Your assignment: Pictures in the data must not be copied, but everything else should be output exactly.
╔══
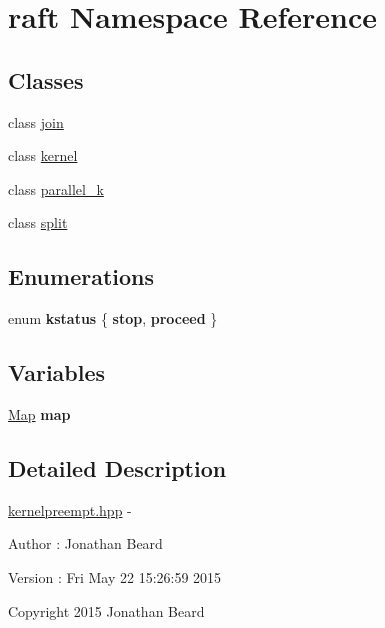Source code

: \hypertarget{namespaceraft}{}\section{raft Namespace Reference}
\label{namespaceraft}
\subsection*{Classes}
\begin{DoxyCompactItemize}
\item 
class \hyperlink{classraft_1_1join}{join}
\item 
class \hyperlink{classraft_1_1kernel}{kernel}
\item 
class \hyperlink{classraft_1_1parallel__k}{parallel\+\_\+k}
\item 
class \hyperlink{classraft_1_1split}{split}
\end{DoxyCompactItemize}
\subsection*{Enumerations}
\begin{DoxyCompactItemize}
\item 
\hypertarget{namespaceraft_a0d60fc92faf93d85edd021f6b32b9a38}{}enum {\bfseries kstatus} \{ {\bfseries stop}, 
{\bfseries proceed}
 \}\label{namespaceraft_a0d60fc92faf93d85edd021f6b32b9a38}

\end{DoxyCompactItemize}
\subsection*{Variables}
\begin{DoxyCompactItemize}
\item 
\hypertarget{namespaceraft_a088a11ee950c972d705c2d61e688daa3}{}\hyperlink{class_map}{Map} {\bfseries map}\label{namespaceraft_a088a11ee950c972d705c2d61e688daa3}

\end{DoxyCompactItemize}


\subsection{Detailed Description}
\hyperlink{kernelpreempt_8hpp_source}{kernelpreempt.\+hpp} -\/ \begin{DoxyAuthor}{Author}
\+: Jonathan Beard 
\end{DoxyAuthor}
\begin{DoxyVersion}{Version}
\+: Fri May 22 15\+:26\+:59 2015
\end{DoxyVersion}
Copyright 2015 Jonathan Beard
╚══
Response to this task:
Source code

: \hypertarget{namespaceraft}{}\section{raft Namespace Reference}
\label{namespaceraft}
\subsection*{Classes}
\begin{DoxyCompactItemize}
\item 
class \hyperlink{classraft_1_1join}{join}
\item 
class \hyperlink{classraft_1_1kernel}{kernel}
\item 
class \hyperlink{classraft_1_1parallel__k}{parallel\+\_\+k}
\item 
class \hyperlink{classraft_1_1split}{split}
\end{DoxyCompactItemize}
\subsection*{Enumerations}
\begin{DoxyCompactItemize}
\item 
\hypertarget{namespaceraft_a0d60fc92faf93d85edd021f6b32b9a38}{}enum {\bfseries kstatus} \{ {\bfseries stop}, 
{\bfseries proceed}
 \}\label{namespaceraft_a0d60fc92faf93d85edd021f6b32b9a38}

\end{DoxyCompactItemize}
\subsection*{Variables}
\begin{DoxyCompactItemize}
\item 
\hypertarget{namespaceraft_a088a11ee950c972d705c2d61e688daa3}{}\hyperlink{class_map}{Map} {\bfseries map}\label{namespaceraft_a088a11ee950c972d705c2d61e688daa3}

\end{DoxyCompactItemize}


\subsection{Detailed Description}
\hyperlink{kernelpreempt_8hpp_source}{kernelpreempt.\+hpp} -\/ \begin{DoxyAuthor}{Author}
\+: Jonathan Beard 
\end{DoxyAuthor}
\begin{DoxyVersion}{Version}
\+: Fri May 22 15\+:26\+:59 2015
\end{DoxyVersion}
Copyright 2015 Jonathan Beard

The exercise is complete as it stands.